On univariate analysis, the variables associated with increased CIMT in patients with cryptogenic stroke were age (r2=0.31, P=0.002), systolic blood pressure (r2=0.31, P=0.003), homocysteine level (r2=0.24, P=0.02), body mass index (r2=0.22, P=0.056), and the absence of PFO (1.03±0.31 mm versus 0.75±0.20 mm, P<0.0001). On multivariate analysis, the independent variable associated with increased CIMT were systolic blood pressure (P=0.049) and the absence of PFO (P<0.0001). The 2 variables associated with reduced brachial FMV values on univariate analysis were current smoking (4.95%±3.47% versus 6.81%±4.04%, P=0.046) and the absence of PFO (5.04%±3.39% versus 7.16%±4.09%, P=0.015). On multivariate analysis, the only independent variable associated with low FMV values was the absence of PFO (P=0.019).

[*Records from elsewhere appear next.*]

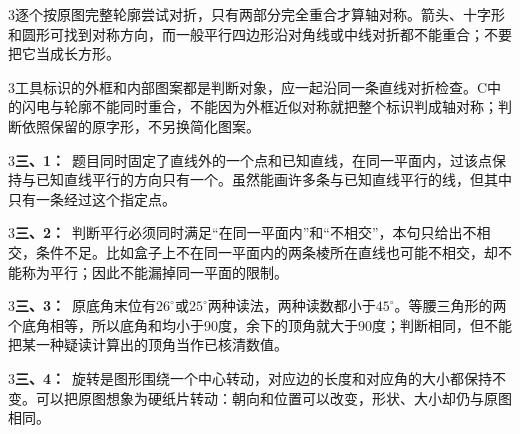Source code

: \documentclass[multi=snippet,border={5bp 20bp 5bp 5bp}]{standalone}
\newenvironment{snippet}[3]{\begin{minipage}{#1bp}\color{answerred}\fontsize{#2}{#3}\selectfont\raggedright}{\end{minipage}}
\begin{document}
\begin{snippet}{505}{11.5}{14}\begin{multicols}{3}\raggedcolumns 逐个按原图完整轮廓尝试对折，只有两部分完全重合才算轴对称。箭头、十字形和圆形可找到对称方向，而一般平行四边形沿对角线或中线对折都不能重合；不要把它当成长方形。\end{multicols}\end{snippet}
\begin{snippet}{505}{11.5}{14}\begin{multicols}{3}\raggedcolumns 工具标识的外框和内部图案都是判断对象，应一起沿同一条直线对折检查。C中的闪电与轮廓不能同时重合，不能因为外框近似对称就把整个标识判成轴对称；判断依照保留的原字形，不另换简化图案。\end{multicols}\end{snippet}
\begin{snippet}{505}{11.5}{14}\begin{multicols}{3}\raggedcolumns \textbf{三、1：}\ 题目同时固定了直线外的一个点和已知直线，在同一平面内，过该点保持与已知直线平行的方向只有一个。虽然能画许多条与已知直线平行的线，但其中只有一条经过这个指定点。\end{multicols}\end{snippet}
\begin{snippet}{505}{11.5}{14}\begin{multicols}{3}\raggedcolumns \textbf{三、2：}\ 判断平行必须同时满足“在同一平面内”和“不相交”，本句只给出不相交，条件不足。比如盒子上不在同一平面内的两条棱所在直线也可能不相交，却不能称为平行；因此不能漏掉同一平面的限制。\end{multicols}\end{snippet}
\begin{snippet}{505}{11.5}{14}\begin{multicols}{3}\raggedcolumns \textbf{三、3：}\ 原底角末位有\(26^\circ\)\allowbreak 或\(25^\circ\)\allowbreak 两种读法，两种读数都小于\(45^\circ\)\allowbreak 。等腰三角形的两个底角相等，所以底角和均小于90度，余下的顶角就大于90度；判断相同，但不能把某一种疑读计算出的顶角当作已核清数值。\end{multicols}\end{snippet}
\begin{snippet}{505}{11.5}{14}\begin{multicols}{3}\raggedcolumns \textbf{三、4：}\ 旋转是图形围绕一个中心转动，对应边的长度和对应角的大小都保持不变。可以把原图想象为硬纸片转动：朝向和位置可以改变，形状、大小却仍与原图相同。\end{multicols}\end{snippet}
\end{document}
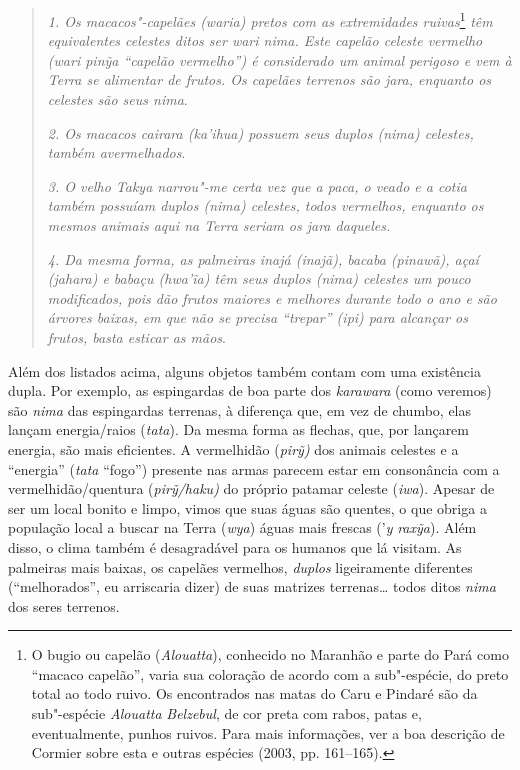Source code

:\begin{quote}
\emph{1. Os macacos"-capelães (\emph{waria}) pretos com as
extremidades ruivas}\footnote{O bugio ou capelão (\emph{Alouatta}),
  conhecido no Maranhão e parte do Pará como ``macaco capelão'', varia sua
  coloração de acordo com a sub"-espécie, do preto total ao todo ruivo.
  Os encontrados nas matas do Caru e Pindaré são da sub"-espécie
  \emph{Alouatta} \emph{Belzebul}, de cor preta com
  rabos, patas e, eventualmente, punhos ruivos. Para mais informações,
  ver a boa descrição de Cormier sobre esta e outras espécies (2003, pp.
  161--165).} \emph{têm equivalentes celestes ditos ser \emph{wari nima}. Este
  capelão celeste vermelho (\emph{wari} \emph{pinỹa} ``capelão vermelho'')
  é considerado um animal perigoso e vem à Terra se alimentar de frutos.
  Os capelães terrenos são \emph{jara}, enquanto os celestes são seus
  \emph{nima}}.

\noindent
\emph{2. Os macacos cairara (\emph{ka'ihua}) possuem seus duplos
(\emph{nima}) celestes, também avermelhados}.

\noindent
\emph{3. O velho Takya narrou"-me certa vez que a paca, o veado e a
cotia também possuíam duplos (\emph{nima}) celestes, todos vermelhos,
enquanto os mesmos animais aqui na Terra seriam os \emph{jara} daqueles.}

\noindent
\emph{4. Da mesma forma, as palmeiras inajá (\emph{inajã}), bacaba
(\emph{pinawã}), açaí (\emph{jahara}) e babaçu (\emph{hwa'ĩa}) têm seus
duplos (\emph{nima}) celestes um pouco modificados, pois dão frutos
maiores e melhores durante todo o ano e são árvores baixas, em que não
se precisa ``trepar'' (\emph{ipi}) para alcançar os frutos, basta esticar
as mãos}.
\end{quote}

Além dos listados acima, alguns objetos também contam com uma existência
dupla. Por exemplo, as espingardas de boa parte dos \emph{karawara}
(como veremos) são \emph{nima} das espingardas terrenas, à diferença
que, em vez de chumbo, elas lançam energia/raios (\emph{tata}). Da mesma
forma as flechas, que, por lançarem energia, são mais eficientes. A
vermelhidão (\emph{pirỹ)} dos animais celestes e a ``energia''
(\emph{tata} ``fogo'') presente nas armas parecem estar em consonância com
a vermelhidão/quentura (\emph{pirỹ/haku)} do próprio patamar celeste
(\emph{iwa}). Apesar de ser um local bonito e limpo, vimos que suas
águas são quentes, o que obriga a população local a buscar na Terra
(\emph{wya}) águas mais frescas ('\emph{y} \emph{raxỹa}). Além disso, o
clima também é desagradável para os humanos que lá visitam. As palmeiras
mais baixas, os capelães vermelhos, \emph{duplos} ligeiramente
diferentes (``melhorados'', eu arriscaria dizer) de suas matrizes
terrenas\ldots{} todos ditos \emph{nima} dos seres terrenos.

Echocardiographic Characteristics of Patent Foramen Ovale
Mean PFO diameter was 2.8±1.5 mm and the degree of the right-to-left shunt was evaluated as large in 88% of the patients. A eustachian valve was associated with PFO in 16 patients (27%) and atrial septal aneurysm was diagnosed in 17 patients (29%). The clinical, laboratory, echocardiographic, and atherosclerotic burden characteristics of the patients with PFO associated with atrial septal aneurysm compared with those with PFO alone are shown in Table 4. There were no significant differences in cardiovascular risk factors or surrogate markers of atherosclerosis between patients with and without atrial septal aneurysm.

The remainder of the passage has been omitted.